[Inspired by, although not officially a part of, a prompt from Laurie Penny’s “write like a person” project on their Substack. I found this prompt too tantalising to resist…]
Hear me out on this one.
I would like, gentle readers, to cancel the following phrase:
“If you have to ask, you’ll never know.”
I say this, obviously, as somebody who has been the recipient of said phrase a few times. I try to avoid saying such things to anyone – the same is true of things like “that’s tough” or “serves you right”. I’ve been against these phrases since primary school; I rarely got them, but every time I did, I was incredibly upset.
The reason I’m so strongly against “if you have to ask…” is that it genuinely makes no sense. I’ve heard it from people who have taken offence to something I’ve said, and that’s when it was usually deployed… the reason I asked, of course, is because I wanted to know what I said was offensive! If I need to apologise, I’d like to know why!
Example #1: “It’s a performance school and amateur dramatics club that [my sister] attends.”
She didn’t talk to me for hours afterwards and I got an “if you have to ask…” from her after a while. In the end, I had to relate all this to my mother, who also had no idea. As it turns out, my sister had professional aspirations to the stage and had a crush on her dance tutor.
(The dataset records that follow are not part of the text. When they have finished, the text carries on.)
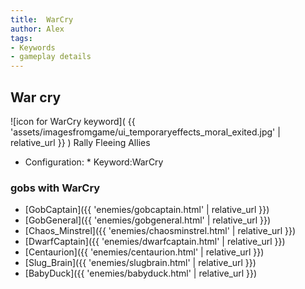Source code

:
 ```yaml
---
title:  WarCry
author: Alex
tags:
- Keywords
- gameplay details
---                               
```






## War cry
![icon for WarCry keyword]( {{ 'assets/imagesfromgame/ui_temporaryeffects_moral_exited.jpg' | relative_url }} )
Rally Fleeing Allies
* Configuration: * Keyword:WarCry
### gobs with WarCry
- [GobCaptain]({{ 'enemies/gobcaptain.html' | relative_url }})
- [GobGeneral]({{ 'enemies/gobgeneral.html' | relative_url }})
- [Chaos_Minstrel]({{ 'enemies/chaosminstrel.html' | relative_url }})
- [DwarfCaptain]({{ 'enemies/dwarfcaptain.html' | relative_url }})
- [Centaurion]({{ 'enemies/centaurion.html' | relative_url }})
- [Slug_Brain]({{ 'enemies/slugbrain.html' | relative_url }})
- [BabyDuck]({{ 'enemies/babyduck.html' | relative_url }})


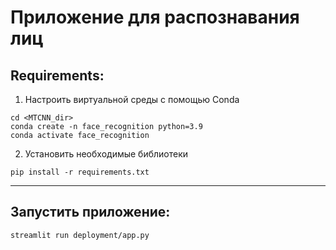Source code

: # Приложение для распознавания лиц
## Requirements:
1) Настроить виртуальной среды с помощью Conda
```
cd <MTCNN_dir>
conda create -n face_recognition python=3.9
conda activate face_recognition
```
2) Установить необходимые библиотеки
```
pip install -r requirements.txt
```
---

## Запустить приложение:
```shell
streamlit run deployment/app.py
```

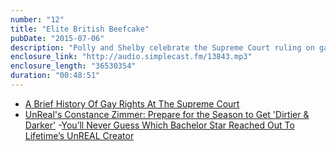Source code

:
 ```yaml
---
number: "12"
title: "Elite British Beefcake"
pubDate: "2015-07-06"
description: "Polly and Shelby celebrate the Supreme Court ruling on gay marriage and Polly stresses about her own wedding. They have a quick sidebar to talk about Teen Mom before discussing the new Lifetime series, UnREAL as well as the big drama on The Bachelorette. Finally, they chat about A Deadly Adoption, the newest Lifetime original movie starring Will Ferrell and Kristen Wiig."
enclosure_link: "http://audio.simplecast.fm/13843.mp3"
enclosure_length: "36530354"
duration: "00:48:51"
---
```

- [A Brief History Of Gay Rights At The Supreme Court](http://fivethirtyeight.com/datalab/a-brief-history-of-gay-rights-at-the-supreme-court/)
- [UnReal's Constance Zimmer: Prepare for the Season to Get 'Dirtier & Darker'](http://tvline.com/2015/06/26/unreal-season-1-spoilers-most-shocking-moment/)
-[You’ll Never Guess Which Bachelor Star Reached Out To Lifetime’s UnREAL Creator](http://www.eonline.com/news/669186/you-ll-never-guess-which-bachelor-star-reached-out-to-lifetime-s-unreal-s-creator)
My use of the word “amateur” – true though that may have been – was what had upset her.
If she’d just told me that, I would have known.
Example #2: “You’re allowed to like the porn you like, but why do you like [specific subgenre of porn]? You don’t want to do that in actual sex. It’s kind of weird.”
Okay, fair. I shouldn’t have said “weird”. But I had felt secure enough in our relationship to ask my girlfriend this; it was, after all, the first time we had been watching porn together. I hadn’t been able to say much so far, because I’d been busily licking her out for the past half hour.
Secretly, I think, I was a little jealous. I knew that she had done [specific thing that happens in subgenre] with a former sexual partner. None of my other girlfriends have had any former sexual partners, but I was dealing with this quite well. Exploring the topic in porn I took as a suggestion there was something I couldn’t give her.
Anyway, after sulking at me for while, she deployed the “if you have to ask…”, which further threw me off. Ten minutes later she said, completely out of the blue, that she had no idea why she liked that porn; it wasn’t even something she wanted to do, and it just scratched a particular itch.
If she’d just told me that, I would have known.
Love shouldn’t be a game of Mao
I may be innocent, but I’m not genuinely an idiot. If I’ve upset someone and I want to apologise, then I’m going to need to know what I’ve said. If I’m asking, I want to be told. Why ask if you don’t want to know the answer?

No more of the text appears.